START MATERIAL FOR THIS EXERCISE

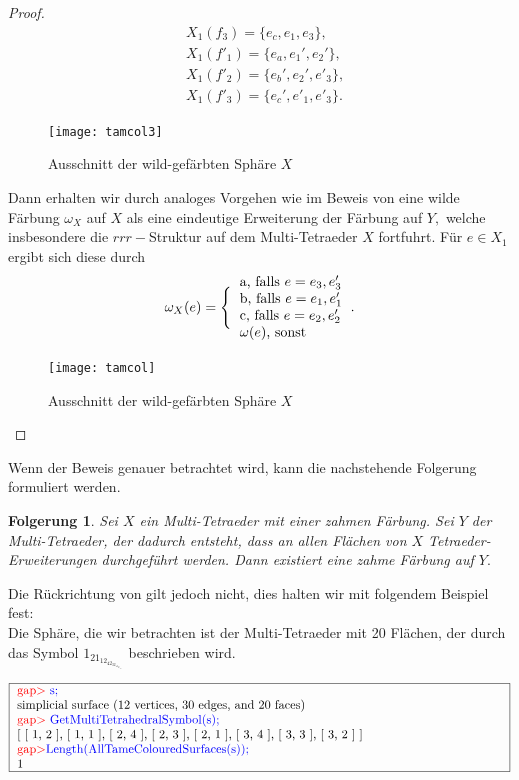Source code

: \documentclass[12pt,titlepage,twoside,cleardoublepage]{article}
\theoremstyle{nummermitklammern}
\newtheorem{folgerung}[temp]{Folgerung}
\newtheorem{folgerung}[zahl]{Folgerung}
\numberwithin{equation}{section}
\begin{document}
\begin{proof}
\begin{align*}
&X_1(f_3)=\{e_c,e_1,e_3\},\\
&X_1(f'_1)=\{e_a,e_1',e_2'\},\\
&X_1(f'_2)=\{e_b',e_2',e'_3\},\\
&X_1(f'_3)=\{e_c',e'_1,e'_3\}.
\end{align*}
\begin{figure}[H]
\begin{center}
\texttt{[image: tamcol3]}
\end{center}
\caption{Ausschnitt der wild-gefärbten Sphäre $X$}
\end{figure}
Dann erhalten wir durch analoges Vorgehen wie im Beweis von  eine wilde Färbung $\omega_X$ auf $X$ als eine eindeutige Erweiterung der Färbung auf $Y,$ welche insbesondere die $rrr-$Struktur auf dem Multi-Tetraeder $X$ fortfuhrt. Für $e\in X_1$ ergibt sich diese durch 
\begin{align*}
\omega_X(e)=\Biggl\{\begin{tabular}[l]{lcr}
a, falls $e=e_3,e_3'$\\
b, falls $e=e_1,e_1'$\\
c, falls $e=e_2,e_2'$\\
$\omega(e)$, sonst
\end{tabular}.
\end{align*}

\begin{figure}[H]
\begin{center}
\texttt{[image: tamcol]}
\end{center}
\caption{Ausschnitt der wild-gefärbten Sphäre $X$}
\end{figure}
\end{proof}
Wenn der Beweis genauer betrachtet wird, kann die nachstehende Folgerung formuliert werden.
\begin{folgerung}
Sei $X$ ein Multi-Tetraeder mit einer zahmen Färbung. Sei $Y$ der Multi-Tetraeder, der dadurch entsteht, dass an allen Flächen von $X$ Tetraeder-Erweiterungen durchgeführt werden. Dann existiert eine zahme Färbung auf $Y.$
\end{folgerung}
Die Rückrichtung von  gilt jedoch nicht, dies halten wir mit folgendem Beispiel fest:\\
Die Sphäre, die wir betrachten ist der Multi-Tetraeder mit 20 Flächen, der durch das Symbol $1_21_12_42_32_13_43_33_2$ beschrieben wird.
\begin{center}
$\fbox{
\parbox{14cm}{
\textcolor{red}{gap$>$} \textcolor{blue}{s;}\newline
simplicial surface (12 vertices, 30 edges, and 20 faces)\newline
\textcolor{red}{gap$>$} \textcolor{blue}{GetMultiTetrahedralSymbol(s);}\newline
[ [ 1, 2 ], [ 1, 1 ], [ 2, 4 ], [ 2, 3 ], [ 2, 1 ], [ 3, 4 ], [ 3, 3 ],
  [ 3, 2 ] ]\newline
\textcolor{red}{gap$>$}\textcolor{blue}{ Length(AllTameColouredSurfaces(s));}\newline
1
}}$
\end{center}
\end{document}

END MATERIAL FOR THIS EXERCISE

Report each line of the entries where the word "newline" occurs.

• OUTPUT FOR THIS EXERCISE:
\textcolor{red}{gap$>$} \textcolor{blue}{s;}\newline
simplicial surface (12 vertices, 30 edges, and 20 faces)\newline
\textcolor{red}{gap$>$} \textcolor{blue}{GetMultiTetrahedralSymbol(s);}\newline
  [ 3, 2 ] ]\newline
\textcolor{red}{gap$>$}\textcolor{blue}{ Length(AllTameColouredSurfaces(s));}\newline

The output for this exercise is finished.